Pursuant to the BEC 24 P.S. 13-1327, schools are required to notify the parent/guardian regarding the need for a joint conference upon the third unlawful student absence. The school-family conference engages all participants involved in the student’s life to explore possible solutions to increase the student’s school attendance. Maintaining open communication between the student and adults will facilitate positive outcomes.
The purpose of the school-family conference is to discuss the cause(s) of the truancy and to develop a mutually agreed upon plan to assure regular school attendance. The school-family conference provides both parties with the opportunity to identify, understand and explore all issues contributing to the student’s truant behavior.
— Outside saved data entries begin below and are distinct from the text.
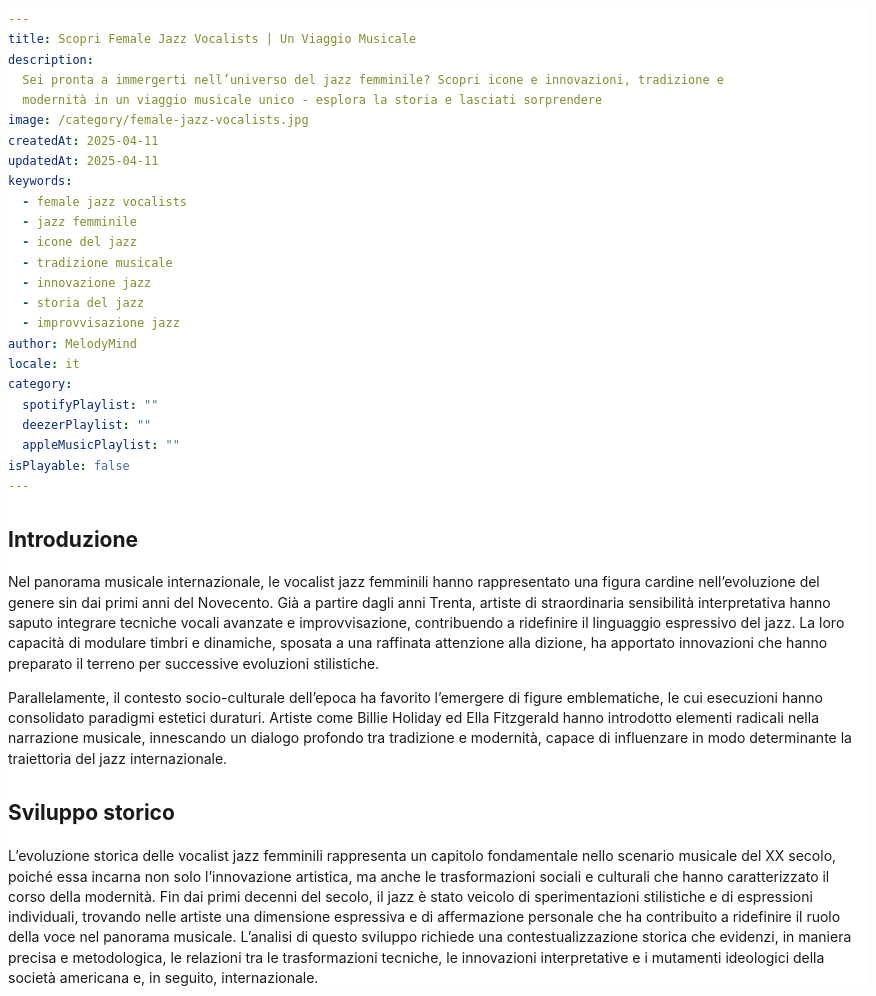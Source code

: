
 ```yaml
---
title: Scopri Female Jazz Vocalists | Un Viaggio Musicale
description:
  Sei pronta a immergerti nell’universo del jazz femminile? Scopri icone e innovazioni, tradizione e
  modernità in un viaggio musicale unico - esplora la storia e lasciati sorprendere
image: /category/female-jazz-vocalists.jpg
createdAt: 2025-04-11
updatedAt: 2025-04-11
keywords:
  - female jazz vocalists
  - jazz femminile
  - icone del jazz
  - tradizione musicale
  - innovazione jazz
  - storia del jazz
  - improvvisazione jazz
author: MelodyMind
locale: it
category:
  spotifyPlaylist: ""
  deezerPlaylist: ""
  appleMusicPlaylist: ""
isPlayable: false
---
```


## Introduzione

Nel panorama musicale internazionale, le vocalist jazz femminili hanno rappresentato una figura
cardine nell’evoluzione del genere sin dai primi anni del Novecento. Già a partire dagli anni
Trenta, artiste di straordinaria sensibilità interpretativa hanno saputo integrare tecniche vocali
avanzate e improvvisazione, contribuendo a ridefinire il linguaggio espressivo del jazz. La loro
capacità di modulare timbri e dinamiche, sposata a una raffinata attenzione alla dizione, ha
apportato innovazioni che hanno preparato il terreno per successive evoluzioni stilistiche.

Parallelamente, il contesto socio-culturale dell’epoca ha favorito l’emergere di figure
emblematiche, le cui esecuzioni hanno consolidato paradigmi estetici duraturi. Artiste come Billie
Holiday ed Ella Fitzgerald hanno introdotto elementi radicali nella narrazione musicale, innescando
un dialogo profondo tra tradizione e modernità, capace di influenzare in modo determinante la
traiettoria del jazz internazionale.

## Sviluppo storico

L’evoluzione storica delle vocalist jazz femminili rappresenta un capitolo fondamentale nello
scenario musicale del XX secolo, poiché essa incarna non solo l’innovazione artistica, ma anche le
trasformazioni sociali e culturali che hanno caratterizzato il corso della modernità. Fin dai primi
decenni del secolo, il jazz è stato veicolo di sperimentazioni stilistiche e di espressioni
individuali, trovando nelle artiste una dimensione espressiva e di affermazione personale che ha
contribuito a ridefinire il ruolo della voce nel panorama musicale. L’analisi di questo sviluppo
richiede una contestualizzazione storica che evidenzi, in maniera precisa e metodologica, le
relazioni tra le trasformazioni tecniche, le innovazioni interpretative e i mutamenti ideologici
della società americana e, in seguito, internazionale.
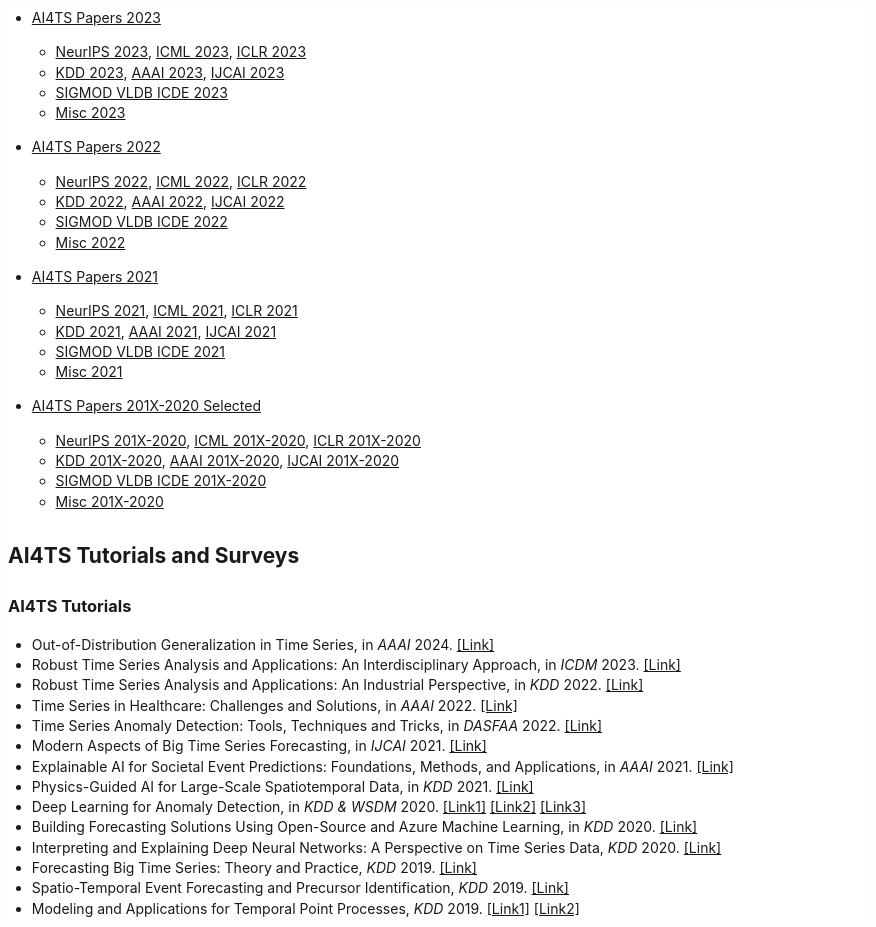 - [AI4TS Papers 2023](#AI4TS-Papers-2023)
  * [NeurIPS 2023](#NeurIPS-2023), [ICML 2023](#ICML-2023), [ICLR 2023](#ICLR-2023)
  * [KDD 2023](#KDD-2023), [AAAI 2023](#AAAI-2023), [IJCAI 2023](#IJCAI-2023)
  * [SIGMOD VLDB ICDE 2023](#SIGMOD-VLDB-ICDE-2023)
  * [Misc 2023](#Misc-2023)

- [AI4TS Papers 2022](#AI4TS-Papers-2022)
  * [NeurIPS 2022](#NeurIPS-2022), [ICML 2022](#ICML-2022), [ICLR 2022](#ICLR-2022)
  * [KDD 2022](#KDD-2022), [AAAI 2022](#AAAI-2022), [IJCAI 2022](#IJCAI-2022)
  * [SIGMOD VLDB ICDE 2022](#SIGMOD-VLDB-ICDE-2022)
  * [Misc 2022](#Misc-2022)
 
- [AI4TS Papers 2021](#AI4TS-Papers-2021)
  * [NeurIPS 2021](#NeurIPS-2021), [ICML 2021](#ICML-2021), [ICLR 2021](#ICLR-2021)
  * [KDD 2021](#KDD-2021), [AAAI 2021](#AAAI-2021), [IJCAI 2021](#IJCAI-2021)
  * [SIGMOD VLDB ICDE 2021](#SIGMOD-VLDB-ICDE-2021)
  * [Misc 2021](#Misc-2021)

- [AI4TS Papers 201X-2020 Selected](#AI4TS-Papers-201X-2020-Selected)
  * [NeurIPS 201X-2020](#NeurIPS-201X-2020), [ICML 201X-2020](#ICML-201X-2020), [ICLR 201X-2020](#ICLR-201X-2020)
  * [KDD 201X-2020](#KDD-201X-2020), [AAAI 201X-2020](#AAAI-201X-2020), [IJCAI 201X-2020](#IJCAI-201X-2020)
  * [SIGMOD VLDB ICDE 201X-2020](#SIGMOD-VLDB-ICDE-201X-2020)
  * [Misc 201X-2020](#Misc-201X-2020)


## AI4TS Tutorials and Surveys
### AI4TS Tutorials
* Out-of-Distribution Generalization in Time Series, in *AAAI* 2024. [\[Link\]](https://ood-timeseries.github.io/)
* Robust Time Series Analysis and Applications: An Interdisciplinary Approach, in *ICDM* 2023. [\[Link\]](https://sites.google.com/view/timeseries-tutorial-icdm2023)
* Robust Time Series Analysis and Applications: An Industrial Perspective, in *KDD* 2022. [\[Link\]](https://qingsongedu.github.io/timeseries-tutorial-kdd-2022/)
* Time Series in Healthcare: Challenges and Solutions, in *AAAI* 2022. [\[Link\]](https://www.vanderschaar-lab.com/time-series-in-healthcare/)
* Time Series Anomaly Detection: Tools, Techniques and Tricks, in *DASFAA* 2022. [\[Link\]](https://www.dasfaa2022.org//tutorials/Time%20Series%20Anomaly%20Result%20Master%20File_Dasfaa_2022.pdf)
* Modern Aspects of Big Time Series Forecasting, in *IJCAI* 2021. [\[Link\]](https://lovvge.github.io/Forecasting-Tutorial-IJCAI-2021/)
* Explainable AI for Societal Event Predictions: Foundations, Methods, and Applications, in *AAAI* 2021. [\[Link\]](https://yue-ning.github.io/aaai-21-tutorial.html)
* Physics-Guided AI for Large-Scale Spatiotemporal Data, in *KDD* 2021. [\[Link\]](https://sites.google.com/view/kdd2021tutorial/home)
* Deep Learning for Anomaly Detection, in *KDD & WSDM* 2020. [\[Link1\]](https://sites.google.com/view/kdd2020deepeye/home) [\[Link2\]](https://sites.google.com/view/wsdm2020dlad) [\[Link3\]](https://www.youtube.com/watch?v=Fn0qDbKL3UI)
* Building Forecasting Solutions Using Open-Source and Azure Machine Learning, in *KDD* 2020. [\[Link\]](https://chenhuims.github.io/forecasting/)
* Interpreting and Explaining Deep Neural Networks: A Perspective on Time Series Data, *KDD* 2020. [\[Link\]](https://xai.kaist.ac.kr/Tutorial/2020/)
* Forecasting Big Time Series: Theory and Practice, *KDD* 2019. [\[Link\]](https://lovvge.github.io/Forecasting-Tutorial-KDD-2019/)
* Spatio-Temporal Event Forecasting and Precursor Identification, *KDD* 2019. [\[Link\]](http://mason.gmu.edu/~lzhao9/projects/event_forecasting_tutorial_KDD)
* Modeling and Applications for Temporal Point Processes, *KDD* 2019. [\[Link1\]](https://dl.acm.org/doi/10.1145/3292500.3332298) [\[Link2\]](https://thinklab.sjtu.edu.cn/TPP_Tutor_KDD19.html)
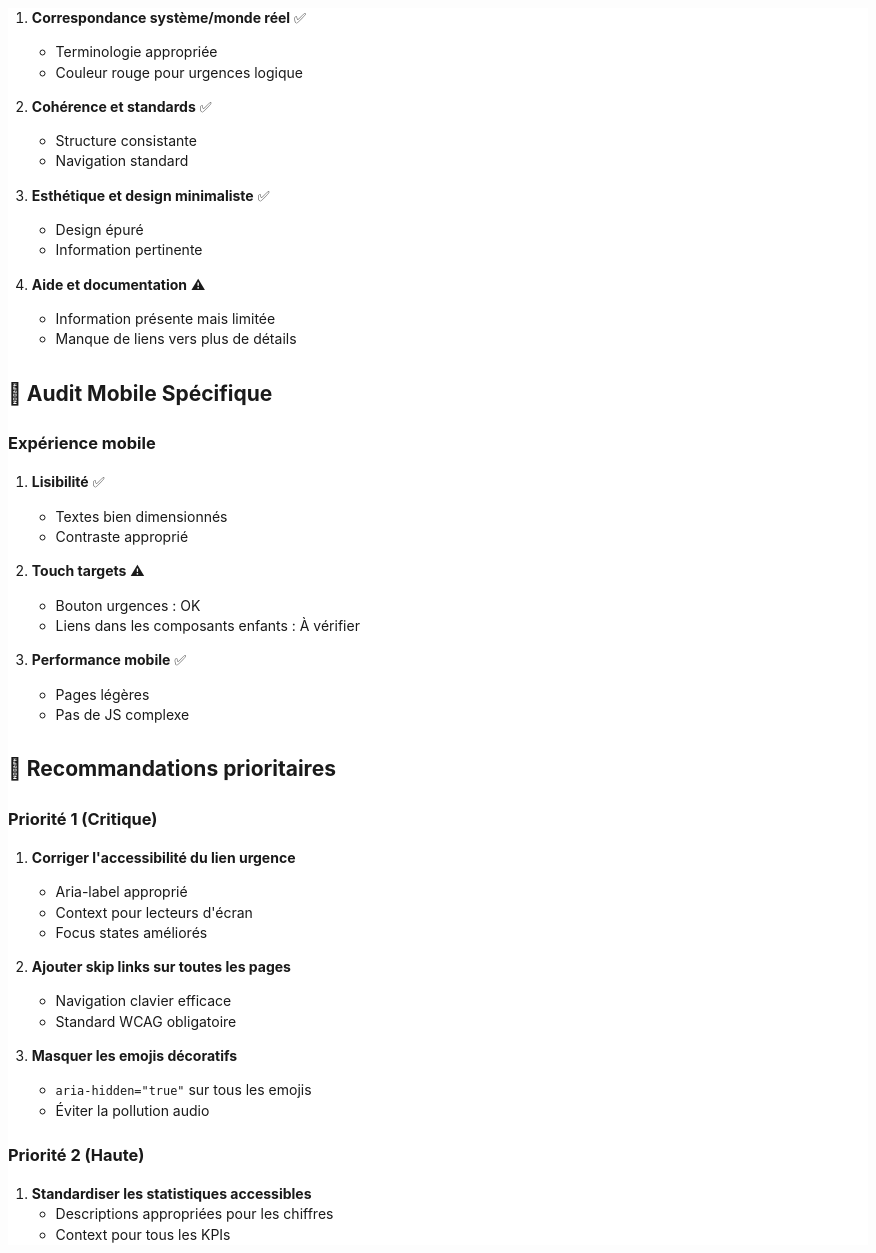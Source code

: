 1. **Correspondance système/monde réel** ✅
   - Terminologie appropriée
   - Couleur rouge pour urgences logique

2. **Cohérence et standards** ✅
   - Structure consistante
   - Navigation standard

3. **Esthétique et design minimaliste** ✅
   - Design épuré
   - Information pertinente

4. **Aide et documentation** ⚠️
   - Information présente mais limitée
   - Manque de liens vers plus de détails

## 📱 Audit Mobile Spécifique

### Expérience mobile

1. **Lisibilité** ✅
   - Textes bien dimensionnés
   - Contraste approprié

2. **Touch targets** ⚠️
   - Bouton urgences : OK
   - Liens dans les composants enfants : À vérifier

3. **Performance mobile** ✅
   - Pages légères
   - Pas de JS complexe

## 🎯 Recommandations prioritaires

### Priorité 1 (Critique)
1. **Corriger l'accessibilité du lien urgence**
   - Aria-label approprié
   - Context pour lecteurs d'écran
   - Focus states améliorés

2. **Ajouter skip links sur toutes les pages**
   - Navigation clavier efficace
   - Standard WCAG obligatoire

3. **Masquer les emojis décoratifs**
   - `aria-hidden="true"` sur tous les emojis
   - Éviter la pollution audio

### Priorité 2 (Haute)
1. **Standardiser les statistiques accessibles**
   - Descriptions appropriées pour les chiffres
   - Context pour tous les KPIs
Participation by the student and family is an integral component for this conference. In addition, representatives from relevant and/or involved community-based agencies, community and school services and school personnel should be invited to participate. During the school-family conference, a Truancy Elimination Plan (TEP) shall be developed cooperatively with the student and other meeting participants as described in Section IV (A)(3) BEC 24 P.S. 13-1327. A sample TEP is located at the end of this document and can be used as a guide for schools when developing their own plan format.

Issues to be addressed at the school-family conference should include, but not be limited to:

  • Appropriateness of the student’s educational environment;
  • Possible elements of the school environment that inhibit student success;
  • Student’s current academic level and needs;
  • Social, emotional, physical, mental and behavioral health issues;
  • Issues concerning family and home environment and
  • Any other issues affecting the student’s attendance.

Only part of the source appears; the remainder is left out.